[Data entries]

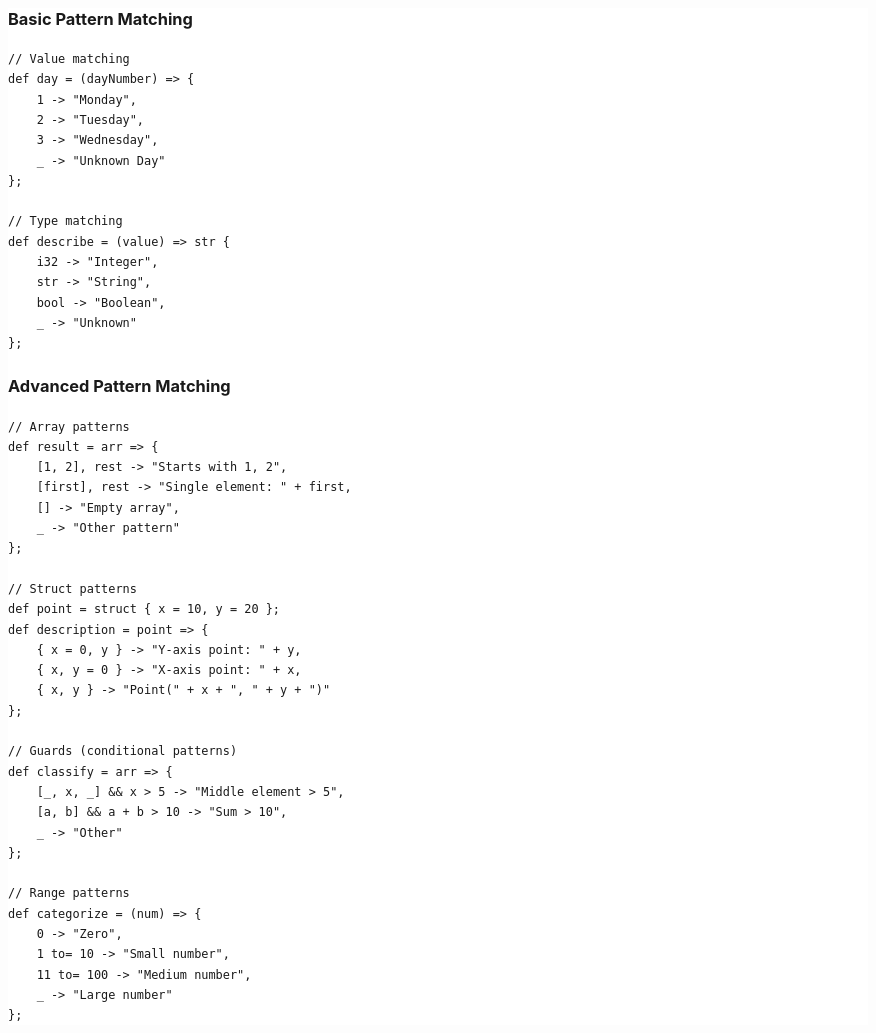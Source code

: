 ### Basic Pattern Matching

```argonlang
// Value matching
def day = (dayNumber) => {
    1 -> "Monday",
    2 -> "Tuesday",
    3 -> "Wednesday",
    _ -> "Unknown Day"
};

// Type matching
def describe = (value) => str {
    i32 -> "Integer",
    str -> "String",
    bool -> "Boolean",
    _ -> "Unknown"
};
```

### Advanced Pattern Matching

```argonlang
// Array patterns
def result = arr => {
    [1, 2], rest -> "Starts with 1, 2",
    [first], rest -> "Single element: " + first,
    [] -> "Empty array",
    _ -> "Other pattern"
};

// Struct patterns
def point = struct { x = 10, y = 20 };
def description = point => {
    { x = 0, y } -> "Y-axis point: " + y,
    { x, y = 0 } -> "X-axis point: " + x,
    { x, y } -> "Point(" + x + ", " + y + ")"
};

// Guards (conditional patterns)
def classify = arr => {
    [_, x, _] && x > 5 -> "Middle element > 5",
    [a, b] && a + b > 10 -> "Sum > 10",
    _ -> "Other"
};

// Range patterns
def categorize = (num) => {
    0 -> "Zero",
    1 to= 10 -> "Small number",
    11 to= 100 -> "Medium number",
    _ -> "Large number"
};
```
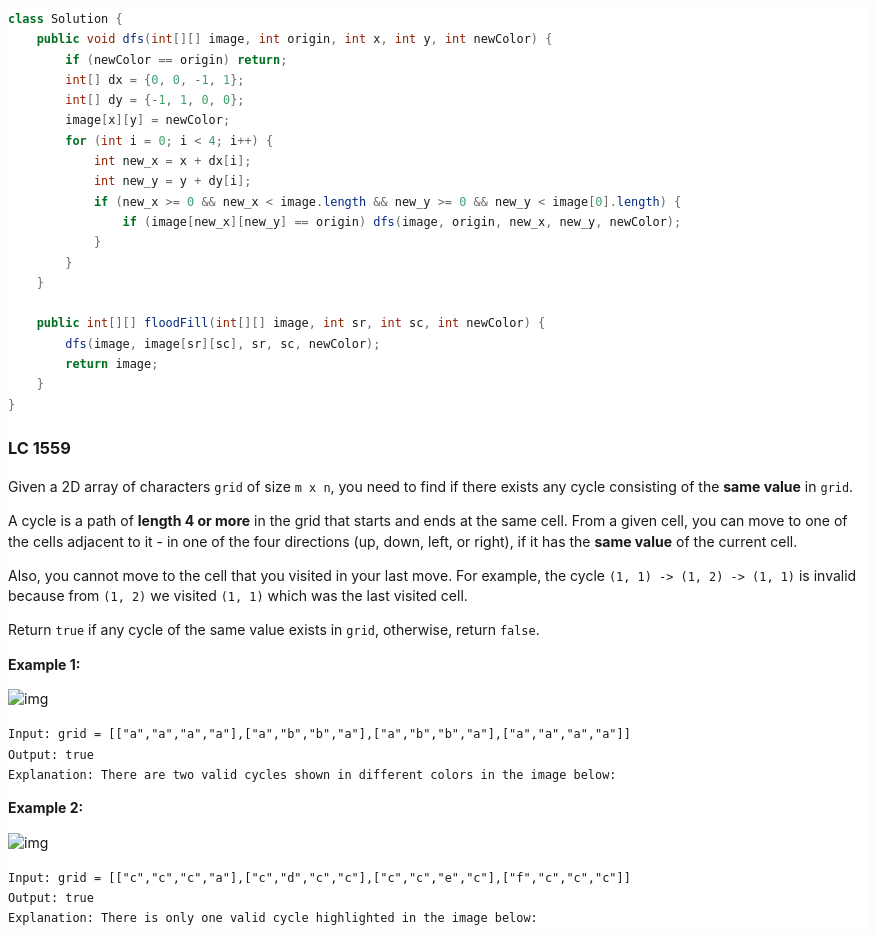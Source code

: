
 ```java
class Solution {
    public void dfs(int[][] image, int origin, int x, int y, int newColor) {
        if (newColor == origin) return;
        int[] dx = {0, 0, -1, 1};
        int[] dy = {-1, 1, 0, 0};
        image[x][y] = newColor;
        for (int i = 0; i < 4; i++) {
            int new_x = x + dx[i];
            int new_y = y + dy[i];
            if (new_x >= 0 && new_x < image.length && new_y >= 0 && new_y < image[0].length) {
                if (image[new_x][new_y] == origin) dfs(image, origin, new_x, new_y, newColor);
            }
        }
    }
    
    public int[][] floodFill(int[][] image, int sr, int sc, int newColor) {
        dfs(image, image[sr][sc], sr, sc, newColor);
        return image;
    }
}
```

### LC 1559

Given a 2D array of characters `grid` of size `m x n`, you need to find if there exists any cycle consisting of the **same value** in `grid`.

A cycle is a path of **length 4 or more** in the grid that starts and ends at the same cell. From a given cell, you can move to one of the cells adjacent to it - in one of the four directions (up, down, left, or right), if it has the **same value** of the current cell.

Also, you cannot move to the cell that you visited in your last move. For example, the cycle `(1, 1) -> (1, 2) -> (1, 1)` is invalid because from `(1, 2)` we visited `(1, 1)` which was the last visited cell.

Return `true` if any cycle of the same value exists in `grid`, otherwise, return `false`.

**Example 1:**

![img](https://assets.leetcode.com/uploads/2020/07/15/1.png)

```
Input: grid = [["a","a","a","a"],["a","b","b","a"],["a","b","b","a"],["a","a","a","a"]]
Output: true
Explanation: There are two valid cycles shown in different colors in the image below:
```

**Example 2:**

![img](https://assets.leetcode.com/uploads/2020/07/15/22.png)

```
Input: grid = [["c","c","c","a"],["c","d","c","c"],["c","c","e","c"],["f","c","c","c"]]
Output: true
Explanation: There is only one valid cycle highlighted in the image below:
```
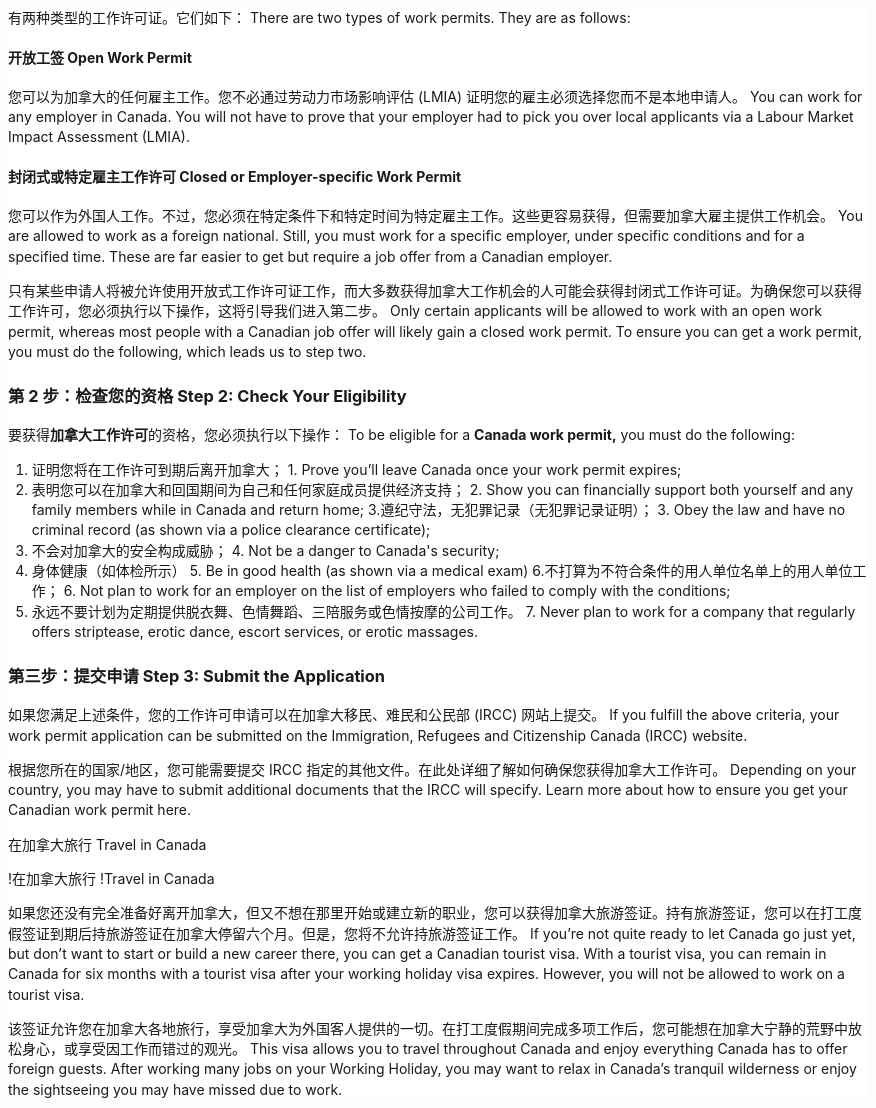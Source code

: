 有两种类型的工作许可证。它们如下：	There are two types of work permits. They are as follows:
	
#### 开放工签	Open Work Permit
	
您可以为加拿大的任何雇主工作。您不必通过劳动力市场影响评估 (LMIA) 证明您的雇主必须选择您而不是本地申请人。	You can work for any employer in Canada. You will not have to prove that your employer had to pick you over local applicants via a Labour Market Impact Assessment (LMIA).
	
#### 封闭式或特定雇主工作许可	Closed or Employer-specific Work Permit
	
您可以作为外国人工作。不过，您必须在特定条件下和特定时间为特定雇主工作。这些更容易获得，但需要加拿大雇主提供工作机会。	You are allowed to work as a foreign national. Still, you must work for a specific employer, under specific conditions and for a specified time. These are far easier to get but require a job offer from a Canadian employer.
	
只有某些申请人将被允许使用开放式工作许可证工作，而大多数获得加拿大工作机会的人可能会获得封闭式工作许可证。为确保您可以获得工作许可，您必须执行以下操作，这将引导我们进入第二步。	Only certain applicants will be allowed to work with an open work permit, whereas most people with a Canadian job offer will likely gain a closed work permit. To ensure you can get a work permit, you must do the following, which leads us to step two.
	
### 第 2 步：检查您的资格	Step 2: Check Your Eligibility
	
要获得**加拿大工作许可**的资格，您必须执行以下操作：	To be eligible for a **Canada work permit,** you must do the following:
	
1. 证明您将在工作许可到期后离开加拿大；	1.  Prove you’ll leave Canada once your work permit expires;
2. 表明您可以在加拿大和回国期间为自己和任何家庭成员提供经济支持；	2.  Show you can financially support both yourself and any family members while in Canada and return home;
3.遵纪守法，无犯罪记录（无犯罪记录证明）；	3.  Obey the law and have no criminal record (as shown via a police clearance certificate);
4. 不会对加拿大的安全构成威胁；	4.  Not be a danger to Canada's security;
5. 身体健康（如体检所示）	5.  Be in good health (as shown via a medical exam)
6.不打算为不符合条件的用人单位名单上的用人单位工作；	6.  Not plan to work for an employer on the list of employers who failed to comply with the conditions;
7. 永远不要计划为定期提供脱衣舞、色情舞蹈、三陪服务或色情按摩的公司工作。	7.  Never plan to work for a company that regularly offers striptease, erotic dance, escort services, or erotic massages.
	
### 第三步：提交申请	Step 3: Submit the Application
	
如果您满足上述条件，您的工作许可申请可以在加拿大移民、难民和公民部 (IRCC) 网站上提交。	If you fulfill the above criteria, your work permit application can be submitted on the Immigration, Refugees and Citizenship Canada (IRCC) website.
	
根据您所在的国家/地区，您可能需要提交 IRCC 指定的其他文件。在此处详细了解如何确保您获得加拿大工作许可。	Depending on your country, you may have to submit additional documents that the IRCC will specify. Learn more about how to ensure you get your Canadian work permit here.
	
在加拿大旅行	Travel in Canada
	
!在加拿大旅行	!Travel in Canada
	
如果您还没有完全准备好离开加拿大，但又不想在那里开始或建立新的职业，您可以获得加拿大旅游签证。持有旅游签证，您可以在打工度假签证到期后持旅游签证在加拿大停留六个月。但是，您将不允许持旅游签证工作。	If you’re not quite ready to let Canada go just yet, but don’t want to start or build a new career there, you can get a Canadian tourist visa. With a tourist visa, you can remain in Canada for six months with a tourist visa after your working holiday visa expires. However, you will not be allowed to work on a tourist visa.
	
该签证允许您在加拿大各地旅行，享受加拿大为外国客人提供的一切。在打工度假期间完成多项工作后，您可能想在加拿大宁静的荒野中放松身心，或享受因工作而错过的观光。	This visa allows you to travel throughout Canada and enjoy everything Canada has to offer foreign guests. After working many jobs on your Working Holiday, you may want to relax in Canada’s tranquil wilderness or enjoy the sightseeing you may have missed due to work.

INSTRUCTIONS FOR THE TASK | In the data above, retype exactly and only the lines between the one holding "Check Your Eligibility" and the one holding "to Canada's security;", inclusive.

OUTPUT FOR THIS EXERCISE |
### 第 2 步：检查您的资格	Step 2: Check Your Eligibility
	
要获得**加拿大工作许可**的资格，您必须执行以下操作：	To be eligible for a **Canada work permit,** you must do the following:
	
1. 证明您将在工作许可到期后离开加拿大；	1.  Prove you’ll leave Canada once your work permit expires;
2. 表明您可以在加拿大和回国期间为自己和任何家庭成员提供经济支持；	2.  Show you can financially support both yourself and any family members while in Canada and return home;
3.遵纪守法，无犯罪记录（无犯罪记录证明）；	3.  Obey the law and have no criminal record (as shown via a police clearance certificate);
4. 不会对加拿大的安全构成威胁；	4.  Not be a danger to Canada's security;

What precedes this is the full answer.